Count all elements under the root:

SELECT count(*)
FROM tree t
CROSS JOIN tree r -- root
WHERE r.CELL = '1'
  AND t.path LIKE CONCAT(r.path, '%');
-- result: 100000
-- runtime: ~ 30 ms

Get subtree elements under a specific node:

SELECT t.*
FROM tree t
CROSS JOIN tree r -- root
WHERE r.CELL = '3B0'
  AND t.path LIKE CONCAT(r.path, '%');
-- runtime: ~ 30 ms

Result:

| id    | CELL | parent_id | path                                |
|=======|======|===========|=====================================|
|  4284 | 3B0  |       614 | 1/4/11/14/614/4284/                 |
|  6560 | 528  |      4284 | 1/4/11/14/614/4284/6560/            |
|  8054 | 67Q  |      6560 | 1/4/11/14/614/4284/6560/8054/       |
| 14358 | B2U  |      6560 | 1/4/11/14/614/4284/6560/14358/      |
| 51911 | 141Z |      4284 | 1/4/11/14/614/4284/51911/           |
| 55695 | 16Z3 |      4284 | 1/4/11/14/614/4284/55695/           |
| 80172 | 1PV0 |      8054 | 1/4/11/14/614/4284/6560/8054/80172/ |
| 87101 | 1V7H |     51911 | 1/4/11/14/614/4284/51911/87101/     |

PostgreSQL

This also works for PostgreSQL. Only the string concatenation syntax has to be changed:

SELECT t.*
FROM tree t
CROSS JOIN tree r -- root
WHERE r.CELL = 'AE'
  AND t.path LIKE r.path || '%';

Demo: sqlfiddle - rextester

How does the search work

If you look at the test example, you'll see that all paths in the result begin with '1/4/11/14/614/4284/'. That is the path of the subtree root with CELL='3B0'. If the path column is indexed, the engine will find them all efficiently, because the index is sorted by path. It's like you would want to find all the words that begin with 'pol' in a dictionary with 100K words. You wouldn't need to read the entire dictionary.

143

answered Oct 25 '22 00:10

Paul Spiegel

This approach does not depend on the existence of a path or parent column. It is relational not recursive.

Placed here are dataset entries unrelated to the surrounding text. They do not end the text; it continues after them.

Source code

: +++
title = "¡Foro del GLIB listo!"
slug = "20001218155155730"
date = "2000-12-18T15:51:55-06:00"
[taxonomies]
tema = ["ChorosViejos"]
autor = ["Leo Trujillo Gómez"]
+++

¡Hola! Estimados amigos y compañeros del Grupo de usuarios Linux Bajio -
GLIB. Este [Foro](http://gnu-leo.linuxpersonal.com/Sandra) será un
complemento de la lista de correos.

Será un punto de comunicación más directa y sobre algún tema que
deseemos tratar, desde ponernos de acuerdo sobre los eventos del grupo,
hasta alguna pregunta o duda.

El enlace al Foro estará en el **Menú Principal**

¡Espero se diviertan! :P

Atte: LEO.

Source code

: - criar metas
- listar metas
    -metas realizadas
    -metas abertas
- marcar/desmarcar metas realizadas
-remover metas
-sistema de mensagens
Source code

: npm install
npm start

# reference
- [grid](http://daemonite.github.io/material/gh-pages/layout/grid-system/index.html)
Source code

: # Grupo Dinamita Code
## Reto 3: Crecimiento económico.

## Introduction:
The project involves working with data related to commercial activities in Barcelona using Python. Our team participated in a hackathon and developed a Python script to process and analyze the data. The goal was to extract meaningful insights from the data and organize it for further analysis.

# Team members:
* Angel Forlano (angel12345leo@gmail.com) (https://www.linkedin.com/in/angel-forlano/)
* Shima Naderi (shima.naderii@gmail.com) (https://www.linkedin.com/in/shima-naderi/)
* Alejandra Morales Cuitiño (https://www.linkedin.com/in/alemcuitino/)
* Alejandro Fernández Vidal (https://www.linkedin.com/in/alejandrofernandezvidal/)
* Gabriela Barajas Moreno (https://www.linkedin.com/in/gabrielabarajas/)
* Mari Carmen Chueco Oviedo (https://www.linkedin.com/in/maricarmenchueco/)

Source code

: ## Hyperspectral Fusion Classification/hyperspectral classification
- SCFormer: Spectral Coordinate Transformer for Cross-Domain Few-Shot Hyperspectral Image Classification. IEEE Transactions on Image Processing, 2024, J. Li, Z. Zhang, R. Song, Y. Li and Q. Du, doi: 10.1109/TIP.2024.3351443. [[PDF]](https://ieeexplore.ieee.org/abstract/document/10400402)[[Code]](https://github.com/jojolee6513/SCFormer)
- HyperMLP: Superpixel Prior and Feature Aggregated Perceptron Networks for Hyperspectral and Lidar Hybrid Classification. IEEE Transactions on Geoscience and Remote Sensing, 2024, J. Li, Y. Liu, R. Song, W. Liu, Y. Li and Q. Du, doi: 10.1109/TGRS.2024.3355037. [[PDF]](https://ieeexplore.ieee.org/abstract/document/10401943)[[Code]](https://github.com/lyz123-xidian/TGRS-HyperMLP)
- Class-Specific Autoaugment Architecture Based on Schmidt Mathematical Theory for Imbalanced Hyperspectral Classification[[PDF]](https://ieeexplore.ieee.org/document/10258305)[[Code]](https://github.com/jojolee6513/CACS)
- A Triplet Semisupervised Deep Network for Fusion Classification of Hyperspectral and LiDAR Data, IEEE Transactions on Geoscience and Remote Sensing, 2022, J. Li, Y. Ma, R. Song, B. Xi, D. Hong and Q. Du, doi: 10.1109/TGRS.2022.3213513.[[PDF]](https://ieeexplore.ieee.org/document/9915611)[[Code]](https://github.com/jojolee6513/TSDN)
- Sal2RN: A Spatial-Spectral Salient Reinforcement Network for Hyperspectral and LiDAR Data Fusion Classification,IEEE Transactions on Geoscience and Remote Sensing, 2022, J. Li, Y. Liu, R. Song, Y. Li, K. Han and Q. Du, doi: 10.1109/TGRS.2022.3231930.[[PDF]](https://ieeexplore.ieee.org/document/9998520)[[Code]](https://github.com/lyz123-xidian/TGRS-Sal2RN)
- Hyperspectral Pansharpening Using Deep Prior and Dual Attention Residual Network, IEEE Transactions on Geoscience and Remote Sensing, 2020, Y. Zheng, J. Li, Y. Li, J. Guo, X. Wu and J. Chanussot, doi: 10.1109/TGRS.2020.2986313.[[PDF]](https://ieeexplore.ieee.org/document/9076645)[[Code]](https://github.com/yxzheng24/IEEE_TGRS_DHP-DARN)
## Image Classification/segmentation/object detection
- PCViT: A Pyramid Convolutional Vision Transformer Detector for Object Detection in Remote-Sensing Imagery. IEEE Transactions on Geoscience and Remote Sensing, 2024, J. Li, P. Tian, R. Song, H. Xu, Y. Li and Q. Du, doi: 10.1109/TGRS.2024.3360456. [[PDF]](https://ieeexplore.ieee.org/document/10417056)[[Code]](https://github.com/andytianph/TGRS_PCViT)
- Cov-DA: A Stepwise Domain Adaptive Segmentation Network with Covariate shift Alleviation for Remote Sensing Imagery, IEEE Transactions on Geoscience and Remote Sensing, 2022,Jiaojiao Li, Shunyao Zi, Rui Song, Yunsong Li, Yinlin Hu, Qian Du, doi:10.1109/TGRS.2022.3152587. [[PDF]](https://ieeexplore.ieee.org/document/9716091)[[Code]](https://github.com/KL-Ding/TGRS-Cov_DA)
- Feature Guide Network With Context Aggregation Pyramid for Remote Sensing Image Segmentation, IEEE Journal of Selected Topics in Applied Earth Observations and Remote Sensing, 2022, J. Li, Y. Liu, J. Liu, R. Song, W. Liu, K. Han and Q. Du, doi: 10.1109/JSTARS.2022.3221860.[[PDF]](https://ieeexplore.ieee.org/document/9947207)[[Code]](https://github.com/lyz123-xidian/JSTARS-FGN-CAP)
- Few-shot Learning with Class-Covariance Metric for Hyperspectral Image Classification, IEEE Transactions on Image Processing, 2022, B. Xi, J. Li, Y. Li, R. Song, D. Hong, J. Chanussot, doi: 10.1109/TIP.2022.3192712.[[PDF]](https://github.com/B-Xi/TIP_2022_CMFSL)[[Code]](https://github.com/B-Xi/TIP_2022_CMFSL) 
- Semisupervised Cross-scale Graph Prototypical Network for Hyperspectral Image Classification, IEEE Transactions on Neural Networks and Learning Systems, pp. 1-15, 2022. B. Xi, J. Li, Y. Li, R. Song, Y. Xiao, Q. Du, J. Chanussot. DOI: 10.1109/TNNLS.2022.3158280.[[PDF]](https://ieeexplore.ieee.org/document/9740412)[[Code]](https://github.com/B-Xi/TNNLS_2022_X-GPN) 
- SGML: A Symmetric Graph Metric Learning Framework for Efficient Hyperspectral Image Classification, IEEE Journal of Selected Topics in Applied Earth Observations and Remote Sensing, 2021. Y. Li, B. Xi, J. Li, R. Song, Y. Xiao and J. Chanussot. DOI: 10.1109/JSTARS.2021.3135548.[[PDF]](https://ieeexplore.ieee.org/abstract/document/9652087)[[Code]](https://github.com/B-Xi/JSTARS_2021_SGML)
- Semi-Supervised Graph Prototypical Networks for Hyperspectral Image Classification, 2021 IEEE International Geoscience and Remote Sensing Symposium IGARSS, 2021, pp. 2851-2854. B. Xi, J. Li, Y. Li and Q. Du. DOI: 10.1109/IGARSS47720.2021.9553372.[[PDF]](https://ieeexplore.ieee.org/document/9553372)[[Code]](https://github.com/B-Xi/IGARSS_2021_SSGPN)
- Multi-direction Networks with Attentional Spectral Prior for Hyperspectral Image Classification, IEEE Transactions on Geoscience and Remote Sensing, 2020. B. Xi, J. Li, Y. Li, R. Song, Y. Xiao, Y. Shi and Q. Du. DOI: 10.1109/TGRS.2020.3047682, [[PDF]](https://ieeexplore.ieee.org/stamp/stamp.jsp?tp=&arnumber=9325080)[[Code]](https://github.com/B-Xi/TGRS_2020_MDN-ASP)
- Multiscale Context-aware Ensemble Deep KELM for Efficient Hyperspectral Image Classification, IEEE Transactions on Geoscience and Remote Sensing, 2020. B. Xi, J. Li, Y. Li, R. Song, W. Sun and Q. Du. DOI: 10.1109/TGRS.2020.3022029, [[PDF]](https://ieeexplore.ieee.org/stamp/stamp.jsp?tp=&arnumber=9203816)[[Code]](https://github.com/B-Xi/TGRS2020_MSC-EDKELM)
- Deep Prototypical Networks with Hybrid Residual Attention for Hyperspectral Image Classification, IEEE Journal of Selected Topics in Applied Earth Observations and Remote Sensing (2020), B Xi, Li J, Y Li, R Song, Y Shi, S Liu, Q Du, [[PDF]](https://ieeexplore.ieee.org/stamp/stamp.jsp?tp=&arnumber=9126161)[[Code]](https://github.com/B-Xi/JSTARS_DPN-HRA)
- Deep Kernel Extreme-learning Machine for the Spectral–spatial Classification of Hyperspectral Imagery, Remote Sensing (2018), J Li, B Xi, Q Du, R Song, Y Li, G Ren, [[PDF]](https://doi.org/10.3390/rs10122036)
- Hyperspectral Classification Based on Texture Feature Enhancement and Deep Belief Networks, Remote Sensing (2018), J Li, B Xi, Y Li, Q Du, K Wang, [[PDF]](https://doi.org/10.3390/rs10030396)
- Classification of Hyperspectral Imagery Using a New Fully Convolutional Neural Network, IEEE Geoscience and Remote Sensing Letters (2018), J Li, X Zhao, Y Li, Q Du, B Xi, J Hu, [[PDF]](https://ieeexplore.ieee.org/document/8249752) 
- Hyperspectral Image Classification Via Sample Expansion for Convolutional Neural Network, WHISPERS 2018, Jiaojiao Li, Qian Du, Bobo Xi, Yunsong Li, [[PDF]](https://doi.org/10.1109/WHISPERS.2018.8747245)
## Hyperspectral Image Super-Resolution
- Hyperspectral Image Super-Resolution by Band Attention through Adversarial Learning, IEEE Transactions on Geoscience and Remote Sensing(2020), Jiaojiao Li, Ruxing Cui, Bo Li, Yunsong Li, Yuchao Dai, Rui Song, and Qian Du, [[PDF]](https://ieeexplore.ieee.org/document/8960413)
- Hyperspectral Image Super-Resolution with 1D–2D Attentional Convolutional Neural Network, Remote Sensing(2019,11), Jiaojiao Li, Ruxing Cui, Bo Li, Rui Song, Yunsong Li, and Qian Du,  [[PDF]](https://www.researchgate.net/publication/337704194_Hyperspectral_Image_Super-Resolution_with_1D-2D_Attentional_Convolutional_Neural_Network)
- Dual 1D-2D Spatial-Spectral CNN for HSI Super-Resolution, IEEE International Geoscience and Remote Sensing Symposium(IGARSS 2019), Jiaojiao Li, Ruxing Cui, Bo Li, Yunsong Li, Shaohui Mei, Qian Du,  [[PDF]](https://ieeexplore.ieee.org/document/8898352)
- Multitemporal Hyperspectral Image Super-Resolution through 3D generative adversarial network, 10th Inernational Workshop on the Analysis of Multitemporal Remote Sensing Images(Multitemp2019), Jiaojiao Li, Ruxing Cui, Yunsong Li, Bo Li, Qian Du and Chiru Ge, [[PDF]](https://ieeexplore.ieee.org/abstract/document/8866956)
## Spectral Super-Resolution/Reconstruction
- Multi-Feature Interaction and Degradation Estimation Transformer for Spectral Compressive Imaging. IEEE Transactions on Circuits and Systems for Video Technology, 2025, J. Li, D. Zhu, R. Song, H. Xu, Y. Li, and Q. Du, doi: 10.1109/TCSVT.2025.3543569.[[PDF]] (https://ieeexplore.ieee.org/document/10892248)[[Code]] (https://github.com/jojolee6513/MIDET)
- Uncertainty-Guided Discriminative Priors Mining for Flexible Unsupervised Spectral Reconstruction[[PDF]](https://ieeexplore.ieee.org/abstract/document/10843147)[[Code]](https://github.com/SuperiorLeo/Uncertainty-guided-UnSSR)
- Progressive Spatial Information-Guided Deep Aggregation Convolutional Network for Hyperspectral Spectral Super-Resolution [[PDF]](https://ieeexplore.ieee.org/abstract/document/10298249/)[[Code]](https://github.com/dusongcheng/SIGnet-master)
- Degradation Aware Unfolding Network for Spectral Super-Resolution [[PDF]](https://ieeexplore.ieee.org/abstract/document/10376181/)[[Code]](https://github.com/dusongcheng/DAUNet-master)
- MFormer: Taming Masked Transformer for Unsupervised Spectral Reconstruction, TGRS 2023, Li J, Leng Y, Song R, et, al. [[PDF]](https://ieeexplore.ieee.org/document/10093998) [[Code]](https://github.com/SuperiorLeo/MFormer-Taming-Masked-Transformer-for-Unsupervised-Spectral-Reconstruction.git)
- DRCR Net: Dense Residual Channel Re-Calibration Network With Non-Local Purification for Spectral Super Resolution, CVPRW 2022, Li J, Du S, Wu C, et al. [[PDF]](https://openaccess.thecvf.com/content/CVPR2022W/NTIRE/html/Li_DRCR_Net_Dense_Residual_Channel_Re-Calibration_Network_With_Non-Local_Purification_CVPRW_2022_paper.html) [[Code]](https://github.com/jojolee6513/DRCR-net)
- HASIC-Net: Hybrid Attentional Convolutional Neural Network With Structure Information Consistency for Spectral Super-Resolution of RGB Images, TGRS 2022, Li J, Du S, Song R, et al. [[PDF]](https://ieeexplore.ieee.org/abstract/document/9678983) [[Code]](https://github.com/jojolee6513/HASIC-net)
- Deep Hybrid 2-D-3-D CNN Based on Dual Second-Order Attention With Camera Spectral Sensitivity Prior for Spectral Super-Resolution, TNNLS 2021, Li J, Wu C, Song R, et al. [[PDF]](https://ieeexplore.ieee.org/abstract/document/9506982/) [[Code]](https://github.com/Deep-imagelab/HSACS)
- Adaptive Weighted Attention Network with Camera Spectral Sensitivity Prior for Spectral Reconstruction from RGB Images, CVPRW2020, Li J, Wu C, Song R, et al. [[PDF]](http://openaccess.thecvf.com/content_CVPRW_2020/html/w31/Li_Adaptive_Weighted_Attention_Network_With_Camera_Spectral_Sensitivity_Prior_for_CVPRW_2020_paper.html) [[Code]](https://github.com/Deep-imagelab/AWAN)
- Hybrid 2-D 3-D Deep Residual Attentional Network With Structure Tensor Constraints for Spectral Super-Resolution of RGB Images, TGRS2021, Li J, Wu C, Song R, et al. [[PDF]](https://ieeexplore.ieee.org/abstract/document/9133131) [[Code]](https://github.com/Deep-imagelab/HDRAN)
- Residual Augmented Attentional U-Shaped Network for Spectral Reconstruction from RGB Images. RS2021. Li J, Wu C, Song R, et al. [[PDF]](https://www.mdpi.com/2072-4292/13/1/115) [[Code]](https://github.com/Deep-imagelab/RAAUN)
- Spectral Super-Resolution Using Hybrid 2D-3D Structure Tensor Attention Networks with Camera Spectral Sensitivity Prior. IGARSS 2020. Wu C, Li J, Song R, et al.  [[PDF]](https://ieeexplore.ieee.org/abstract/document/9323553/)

Since the table is static create a materialized view containing just the leaves to make searching faster:

create materialized view leave as
select cell
from (
    select cell,
        lag(cell,1,cell) over (order by cell desc) not like cell || '%' as leave
    from t
) s
where leave;

table leave;
 cell 
------
 CCCE
 CCCA
 CCBE
 CCBC
 BEDA
 BDDA
 BDCE
 BDCB
 BAA
 AEEB
 AEA
 AB
 AAC
 AAA

A materialized view is computed once at creation not at each query like a plain view. Create an index to speed it up:

create index cell_index on leave(cell);

If eventually the source table is altered just refresh the view:

refresh materialized view leave;

The search function receives text and returns a text array:

create or replace function get_descendants(c text)
returns text[] as $$
    select array_agg(distinct l order by l)
    from (
        select left(cell, generate_series(length(c), length(cell))) as l
        from leave
        where cell like c || '%'
    ) s;
$$ language sql immutable strict;

Pass the desired match to the function:

select get_descendants('A');
          get_descendants          
-----------------------------------
 {A,AA,AAA,AAC,AB,AE,AEA,AEE,AEEB}

select get_descendants('AEE');
 get_descendants 
-----------------
 {AEE,AEEB}

Test data:

create table t (cell text);
insert into t (cell) values
('A'),
('AA'),
('AAA'),
('AAC'),
('AB'),
('AE'),
('AEA'),
('AEE'),
('AEEB'),
('B'),
('BA'),
('BAA'),
('BD'),
('BDC'),
('BDCB'),
('BDCE'),
('BDD'),
('BDDA'),
('BE'),
('BED'),
('BEDA'),
('C'),
('CC'),
('CCB'),
('CCBC'),
('CCBE'),
('CCC'),
('CCCA'),
('CCCE'),
('CE');

answered Oct 25 '22 02:10

Clodoaldo Neto

Performance

As others have already mentioned, performance shouldn't be an issue as long as you use a suitable indexed primary key and ensure that relations use foreign keys. In general, an RDBMS is highly optimised to efficiently perform joins on indexed columns and referential integrity can also provide the advantage of preventing orphans. 100,000 may sound a lot of rows but this isn't going to stretch an RDBMS as long as the table structure and queries are well designed.

Choice of RDBMS

One factor in answering this question lies in choosing a database with the ability to perform a recursive query via a Common Table Expression (CTE), which can be very useful to keep the queries compact or essential if there are queries that do not limit the number of descendants being traversed.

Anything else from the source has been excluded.